◆ Exercise goal: Find the line with "1. **✅ React" and the line with "3. **✅ Integration" in the entries below; output exactly those two lines, every line between them, and no others.

◆ Material provided:
((
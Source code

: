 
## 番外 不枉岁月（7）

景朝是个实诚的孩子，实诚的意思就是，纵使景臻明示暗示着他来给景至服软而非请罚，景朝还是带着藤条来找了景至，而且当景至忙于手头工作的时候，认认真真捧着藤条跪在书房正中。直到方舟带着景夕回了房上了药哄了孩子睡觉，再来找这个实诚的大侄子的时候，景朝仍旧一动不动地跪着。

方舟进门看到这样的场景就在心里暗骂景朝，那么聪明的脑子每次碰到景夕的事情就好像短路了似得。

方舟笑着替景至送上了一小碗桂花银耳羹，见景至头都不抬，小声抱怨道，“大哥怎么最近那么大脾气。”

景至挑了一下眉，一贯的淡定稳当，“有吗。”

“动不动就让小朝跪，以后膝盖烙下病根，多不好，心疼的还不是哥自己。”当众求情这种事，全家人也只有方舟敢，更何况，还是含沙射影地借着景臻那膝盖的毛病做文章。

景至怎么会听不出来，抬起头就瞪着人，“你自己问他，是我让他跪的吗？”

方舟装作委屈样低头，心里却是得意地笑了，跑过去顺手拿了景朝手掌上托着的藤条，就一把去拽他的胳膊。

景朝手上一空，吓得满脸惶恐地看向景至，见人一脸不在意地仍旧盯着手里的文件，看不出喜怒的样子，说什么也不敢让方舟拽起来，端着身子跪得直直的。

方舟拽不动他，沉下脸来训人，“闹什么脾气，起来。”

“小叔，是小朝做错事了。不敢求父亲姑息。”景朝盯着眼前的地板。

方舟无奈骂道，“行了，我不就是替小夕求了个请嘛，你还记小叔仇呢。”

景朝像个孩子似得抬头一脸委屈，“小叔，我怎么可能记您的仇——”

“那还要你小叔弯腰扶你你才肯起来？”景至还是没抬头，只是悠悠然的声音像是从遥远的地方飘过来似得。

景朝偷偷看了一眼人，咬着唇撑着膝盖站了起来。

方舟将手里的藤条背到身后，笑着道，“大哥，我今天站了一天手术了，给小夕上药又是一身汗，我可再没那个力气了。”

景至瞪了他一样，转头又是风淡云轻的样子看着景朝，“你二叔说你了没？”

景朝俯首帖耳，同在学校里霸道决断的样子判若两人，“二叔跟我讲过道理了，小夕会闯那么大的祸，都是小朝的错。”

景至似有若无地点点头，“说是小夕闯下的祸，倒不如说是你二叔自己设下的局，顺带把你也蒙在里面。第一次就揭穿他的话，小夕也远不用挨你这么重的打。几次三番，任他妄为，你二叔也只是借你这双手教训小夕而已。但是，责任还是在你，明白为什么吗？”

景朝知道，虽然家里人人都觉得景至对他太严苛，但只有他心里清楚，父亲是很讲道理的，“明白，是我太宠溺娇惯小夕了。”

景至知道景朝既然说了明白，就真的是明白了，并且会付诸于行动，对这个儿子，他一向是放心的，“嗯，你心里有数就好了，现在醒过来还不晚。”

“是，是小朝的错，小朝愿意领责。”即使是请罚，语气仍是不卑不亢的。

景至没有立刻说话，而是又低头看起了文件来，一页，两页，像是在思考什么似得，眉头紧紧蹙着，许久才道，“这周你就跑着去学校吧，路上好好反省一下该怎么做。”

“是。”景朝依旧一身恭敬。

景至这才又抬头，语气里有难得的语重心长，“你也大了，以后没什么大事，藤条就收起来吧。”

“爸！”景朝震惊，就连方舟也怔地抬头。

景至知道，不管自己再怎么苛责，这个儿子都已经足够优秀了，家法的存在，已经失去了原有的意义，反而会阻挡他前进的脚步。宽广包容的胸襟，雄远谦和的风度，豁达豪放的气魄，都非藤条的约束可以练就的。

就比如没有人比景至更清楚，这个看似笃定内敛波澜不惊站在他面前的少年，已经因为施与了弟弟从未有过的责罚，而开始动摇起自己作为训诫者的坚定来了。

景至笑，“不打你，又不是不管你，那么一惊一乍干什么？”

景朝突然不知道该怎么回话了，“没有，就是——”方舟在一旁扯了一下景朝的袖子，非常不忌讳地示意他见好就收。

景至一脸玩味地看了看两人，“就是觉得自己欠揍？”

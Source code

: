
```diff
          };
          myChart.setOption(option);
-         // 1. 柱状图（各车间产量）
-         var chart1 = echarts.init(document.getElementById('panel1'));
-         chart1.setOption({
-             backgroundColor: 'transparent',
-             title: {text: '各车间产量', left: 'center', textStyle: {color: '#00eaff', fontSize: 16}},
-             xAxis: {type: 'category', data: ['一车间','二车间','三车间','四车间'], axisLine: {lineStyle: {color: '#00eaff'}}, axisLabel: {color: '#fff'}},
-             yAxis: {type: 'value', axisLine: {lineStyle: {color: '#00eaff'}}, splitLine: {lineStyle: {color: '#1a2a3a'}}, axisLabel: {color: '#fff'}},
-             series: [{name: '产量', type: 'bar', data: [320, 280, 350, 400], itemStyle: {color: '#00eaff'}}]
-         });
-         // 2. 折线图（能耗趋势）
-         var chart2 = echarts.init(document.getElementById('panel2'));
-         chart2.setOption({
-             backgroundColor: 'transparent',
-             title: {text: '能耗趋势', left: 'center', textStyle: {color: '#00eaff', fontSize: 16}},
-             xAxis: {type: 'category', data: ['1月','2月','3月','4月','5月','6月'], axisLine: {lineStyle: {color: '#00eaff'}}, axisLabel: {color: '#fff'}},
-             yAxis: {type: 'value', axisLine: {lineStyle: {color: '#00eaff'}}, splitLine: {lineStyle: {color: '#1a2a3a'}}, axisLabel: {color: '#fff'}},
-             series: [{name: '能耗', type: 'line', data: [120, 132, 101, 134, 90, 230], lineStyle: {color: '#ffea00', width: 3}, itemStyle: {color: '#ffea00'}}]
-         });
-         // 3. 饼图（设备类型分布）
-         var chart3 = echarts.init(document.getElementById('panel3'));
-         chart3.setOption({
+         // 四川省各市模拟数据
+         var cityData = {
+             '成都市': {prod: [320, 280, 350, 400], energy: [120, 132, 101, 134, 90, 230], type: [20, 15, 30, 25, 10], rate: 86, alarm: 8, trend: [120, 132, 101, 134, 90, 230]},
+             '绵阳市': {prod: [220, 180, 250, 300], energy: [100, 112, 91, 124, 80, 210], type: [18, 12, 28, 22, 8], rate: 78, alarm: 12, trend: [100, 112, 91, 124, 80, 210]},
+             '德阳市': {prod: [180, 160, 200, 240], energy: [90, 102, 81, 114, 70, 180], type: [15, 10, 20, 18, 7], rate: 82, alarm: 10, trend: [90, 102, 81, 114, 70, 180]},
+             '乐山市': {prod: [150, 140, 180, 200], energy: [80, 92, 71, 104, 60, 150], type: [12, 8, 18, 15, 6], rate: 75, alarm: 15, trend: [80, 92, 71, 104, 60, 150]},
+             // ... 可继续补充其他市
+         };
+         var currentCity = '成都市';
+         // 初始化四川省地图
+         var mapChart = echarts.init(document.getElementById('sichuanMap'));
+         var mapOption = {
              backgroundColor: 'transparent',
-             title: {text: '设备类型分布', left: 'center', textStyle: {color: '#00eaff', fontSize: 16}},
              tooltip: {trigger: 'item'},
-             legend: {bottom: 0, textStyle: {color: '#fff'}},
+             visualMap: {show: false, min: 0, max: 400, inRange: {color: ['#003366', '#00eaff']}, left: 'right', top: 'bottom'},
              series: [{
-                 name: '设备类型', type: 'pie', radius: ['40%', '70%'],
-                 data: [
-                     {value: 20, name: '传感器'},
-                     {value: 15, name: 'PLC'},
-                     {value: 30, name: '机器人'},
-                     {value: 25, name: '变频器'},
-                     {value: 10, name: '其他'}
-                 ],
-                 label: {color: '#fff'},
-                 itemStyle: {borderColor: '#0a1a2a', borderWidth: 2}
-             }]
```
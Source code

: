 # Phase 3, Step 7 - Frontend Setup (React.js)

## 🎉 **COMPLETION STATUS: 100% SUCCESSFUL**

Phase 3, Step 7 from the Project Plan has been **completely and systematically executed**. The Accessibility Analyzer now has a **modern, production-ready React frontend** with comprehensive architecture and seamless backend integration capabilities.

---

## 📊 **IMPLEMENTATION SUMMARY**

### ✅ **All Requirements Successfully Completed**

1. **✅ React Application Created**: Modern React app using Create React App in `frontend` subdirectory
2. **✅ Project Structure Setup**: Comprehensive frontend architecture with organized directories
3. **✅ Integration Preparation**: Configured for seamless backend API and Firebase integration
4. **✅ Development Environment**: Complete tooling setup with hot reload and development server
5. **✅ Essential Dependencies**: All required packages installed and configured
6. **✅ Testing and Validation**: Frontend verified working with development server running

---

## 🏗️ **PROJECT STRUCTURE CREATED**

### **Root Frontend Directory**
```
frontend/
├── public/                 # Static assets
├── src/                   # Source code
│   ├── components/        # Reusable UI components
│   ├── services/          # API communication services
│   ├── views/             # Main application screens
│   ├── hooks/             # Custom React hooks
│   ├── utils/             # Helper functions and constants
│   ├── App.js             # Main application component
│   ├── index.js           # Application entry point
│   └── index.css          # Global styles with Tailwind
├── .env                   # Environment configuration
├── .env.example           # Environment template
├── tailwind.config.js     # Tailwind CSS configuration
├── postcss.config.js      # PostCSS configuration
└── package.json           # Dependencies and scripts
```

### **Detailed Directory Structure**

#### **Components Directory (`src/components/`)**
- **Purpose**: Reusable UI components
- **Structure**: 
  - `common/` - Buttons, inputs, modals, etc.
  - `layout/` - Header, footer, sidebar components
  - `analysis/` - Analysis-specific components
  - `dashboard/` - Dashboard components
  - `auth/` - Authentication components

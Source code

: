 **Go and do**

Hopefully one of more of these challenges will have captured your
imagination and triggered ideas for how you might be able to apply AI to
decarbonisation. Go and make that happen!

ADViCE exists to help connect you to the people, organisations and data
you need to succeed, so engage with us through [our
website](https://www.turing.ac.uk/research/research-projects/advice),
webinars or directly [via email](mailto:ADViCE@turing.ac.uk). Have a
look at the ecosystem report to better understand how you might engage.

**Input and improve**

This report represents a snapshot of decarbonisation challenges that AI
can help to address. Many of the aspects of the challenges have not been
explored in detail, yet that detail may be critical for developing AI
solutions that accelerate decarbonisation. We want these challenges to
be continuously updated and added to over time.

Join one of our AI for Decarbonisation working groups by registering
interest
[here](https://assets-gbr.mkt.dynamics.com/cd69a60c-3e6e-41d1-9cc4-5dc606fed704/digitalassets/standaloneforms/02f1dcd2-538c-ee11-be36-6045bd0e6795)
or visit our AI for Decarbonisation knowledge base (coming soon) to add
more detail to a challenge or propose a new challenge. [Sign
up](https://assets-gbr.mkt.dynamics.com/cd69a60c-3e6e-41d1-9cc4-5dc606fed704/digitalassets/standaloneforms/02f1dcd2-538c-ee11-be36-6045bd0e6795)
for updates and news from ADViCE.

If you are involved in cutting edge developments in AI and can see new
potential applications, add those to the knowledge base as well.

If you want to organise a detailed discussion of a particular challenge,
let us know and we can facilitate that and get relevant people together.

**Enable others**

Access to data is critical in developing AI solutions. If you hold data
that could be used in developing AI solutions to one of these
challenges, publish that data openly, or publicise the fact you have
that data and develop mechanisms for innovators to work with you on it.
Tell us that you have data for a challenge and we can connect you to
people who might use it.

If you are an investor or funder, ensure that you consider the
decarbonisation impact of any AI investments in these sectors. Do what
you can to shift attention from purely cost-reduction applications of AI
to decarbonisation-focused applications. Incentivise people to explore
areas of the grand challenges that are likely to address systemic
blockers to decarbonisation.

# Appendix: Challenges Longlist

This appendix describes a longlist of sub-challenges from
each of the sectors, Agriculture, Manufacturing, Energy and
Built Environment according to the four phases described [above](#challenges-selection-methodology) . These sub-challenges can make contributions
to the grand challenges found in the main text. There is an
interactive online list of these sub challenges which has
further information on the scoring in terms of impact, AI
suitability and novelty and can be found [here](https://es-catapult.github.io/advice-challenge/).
))
◆ Response area:
1. **✅ React Application Created**: Modern React app using Create React App in `frontend` subdirectory
2. **✅ Project Structure Setup**: Comprehensive frontend architecture with organized directories
3. **✅ Integration Preparation**: Configured for seamless backend API and Firebase integration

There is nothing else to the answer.